Der Gerichtsmediziner hieß Dr. Ray MacMillan. Das schüttere feuerrote Haar klebte ihm am Kopf.
»Jesse Trevellian, stellvertretender Special Agent in Charge, FBI«, stellte ich mich kurz vor. »Dies ist mein Kollege Special Agent Milo Tucker.«
Dr. MacMillan nickte knapp. »Es sind insgesamt drei Tote, die wir hier fanden« , berichtete er. »Drei Männer starben durch MP-Feuer, der vierte durch Bisswunden. Insbesondere das Bisswundenopfer war in einem grauenhaften Zustand und kaum noch zu identifizieren.«
»Wir vermuten, dass es sich um den Fahrer des Trike handelt, und haben die Zulassungsnummer überprüft«, mischte sich Captain Gallego ein.
»Und?«, hakte ich nach.
»Der Zerfleischte heißt wahrscheinlich Alan Reilly. Hatte eine lange Liste von Vorstrafen, war hier in der Bronx eine lokale Größe als Gang-Leader und nannte sich Bronx Commander. Die anderen drei sind auch bekannt. Jesper Thomas, Nolan Gottfried und Ashton Gutierrez – gehörten wie Reilly zu den Bronx Pirates, die sich ihre Maschinen wahrscheinlich mit dem Handel von Crack finanzierten.«
»Brian Imperioli war der Große Alte im Kokain-Geschäft«, meinte Milo. »Eigentlich ist er ein paar Nummern zu groß, um eine Gang wie die Bronx Pirates persönlich mit Kokain zu beliefern.«
»Für mich sieht das wie eine Bestrafungsaktion aus«, sagte ich. »Imperioli hat sich mit dem Bronx Commander getroffen, um ihn für irgendetwas zur Rechenschaft zu ziehen.« Ich zuckte die Achseln. »Wer weiß, vielleicht hat er einen Teil des Stoffs auf eigene Rechnung verkauft ...«
»Und als Imperioli den Ort der Auseinandersetzung verließ, hat ihn jemand mit einer panzerbrechenden Bazooka in die Luft gejagt«, ergänzte Milo.

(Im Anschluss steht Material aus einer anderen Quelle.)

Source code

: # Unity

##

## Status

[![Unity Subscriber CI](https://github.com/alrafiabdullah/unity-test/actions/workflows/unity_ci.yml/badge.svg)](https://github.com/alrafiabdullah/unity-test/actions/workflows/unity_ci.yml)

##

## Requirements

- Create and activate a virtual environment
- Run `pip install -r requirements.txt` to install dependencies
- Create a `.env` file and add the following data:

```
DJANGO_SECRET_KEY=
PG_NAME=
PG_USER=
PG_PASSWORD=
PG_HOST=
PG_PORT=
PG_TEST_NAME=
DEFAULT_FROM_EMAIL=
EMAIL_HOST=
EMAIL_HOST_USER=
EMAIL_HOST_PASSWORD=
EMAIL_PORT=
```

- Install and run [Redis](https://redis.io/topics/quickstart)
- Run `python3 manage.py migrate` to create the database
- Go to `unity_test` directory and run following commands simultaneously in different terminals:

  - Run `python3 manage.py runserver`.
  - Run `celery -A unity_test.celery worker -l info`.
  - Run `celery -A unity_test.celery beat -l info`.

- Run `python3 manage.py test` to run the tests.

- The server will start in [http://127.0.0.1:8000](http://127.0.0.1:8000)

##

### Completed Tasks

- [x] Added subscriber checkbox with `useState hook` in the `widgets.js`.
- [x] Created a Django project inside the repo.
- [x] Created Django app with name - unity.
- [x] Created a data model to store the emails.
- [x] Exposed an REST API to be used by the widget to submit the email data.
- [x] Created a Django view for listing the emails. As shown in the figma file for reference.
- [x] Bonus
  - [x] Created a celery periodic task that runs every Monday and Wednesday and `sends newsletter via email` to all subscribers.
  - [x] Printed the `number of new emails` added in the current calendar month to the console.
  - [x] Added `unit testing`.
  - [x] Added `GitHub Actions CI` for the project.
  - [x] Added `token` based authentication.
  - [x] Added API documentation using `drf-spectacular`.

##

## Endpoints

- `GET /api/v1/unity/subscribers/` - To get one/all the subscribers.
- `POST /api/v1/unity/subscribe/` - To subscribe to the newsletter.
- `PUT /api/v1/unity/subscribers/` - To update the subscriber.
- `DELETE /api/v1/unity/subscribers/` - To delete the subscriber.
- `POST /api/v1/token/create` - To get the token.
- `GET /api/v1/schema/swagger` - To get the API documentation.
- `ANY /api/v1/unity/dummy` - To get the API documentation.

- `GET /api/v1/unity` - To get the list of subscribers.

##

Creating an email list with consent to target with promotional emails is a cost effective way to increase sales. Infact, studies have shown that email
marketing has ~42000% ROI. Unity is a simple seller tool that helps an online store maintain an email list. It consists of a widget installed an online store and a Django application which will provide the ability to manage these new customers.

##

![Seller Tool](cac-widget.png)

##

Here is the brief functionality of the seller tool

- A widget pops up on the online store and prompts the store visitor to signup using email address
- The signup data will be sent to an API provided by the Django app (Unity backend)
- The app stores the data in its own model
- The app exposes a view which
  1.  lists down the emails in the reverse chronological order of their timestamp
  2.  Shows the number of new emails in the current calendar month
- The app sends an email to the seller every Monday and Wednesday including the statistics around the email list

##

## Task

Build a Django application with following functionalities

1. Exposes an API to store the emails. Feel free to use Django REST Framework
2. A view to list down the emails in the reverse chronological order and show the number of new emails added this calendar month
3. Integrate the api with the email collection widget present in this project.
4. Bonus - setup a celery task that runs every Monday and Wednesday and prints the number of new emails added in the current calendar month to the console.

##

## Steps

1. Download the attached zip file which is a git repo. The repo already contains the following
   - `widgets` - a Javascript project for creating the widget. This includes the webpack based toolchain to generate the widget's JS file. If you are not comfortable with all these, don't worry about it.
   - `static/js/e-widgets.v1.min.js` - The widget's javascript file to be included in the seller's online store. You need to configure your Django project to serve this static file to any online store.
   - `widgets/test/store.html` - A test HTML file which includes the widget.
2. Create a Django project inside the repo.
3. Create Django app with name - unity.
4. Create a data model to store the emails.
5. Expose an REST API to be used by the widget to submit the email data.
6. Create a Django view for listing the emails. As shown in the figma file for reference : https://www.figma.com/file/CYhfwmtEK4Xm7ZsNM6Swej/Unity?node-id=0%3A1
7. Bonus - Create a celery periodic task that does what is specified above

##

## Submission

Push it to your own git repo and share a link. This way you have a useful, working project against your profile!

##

»Das könnte einer der Bronx Pirates gewesen sein«, vermutete Gallego. »Die hatten wahrscheinlich ein paar Leute um den Treffpunkt herum postiert, die Imperioli dann niedergestreckt haben.«
Gallegos Handy schrillte. Er nahm den Apparat ans Ohr, sagte zwei Mal kurz »Ja!«, wandte sich anschließend an mich und erklärte: »Das war Lieutenant Raskinowicz. Unsere Leute haben die Stelle gefunden, von der aus gefeuert wurde.«
»Dann nichts wie hin«, schlug ich vor.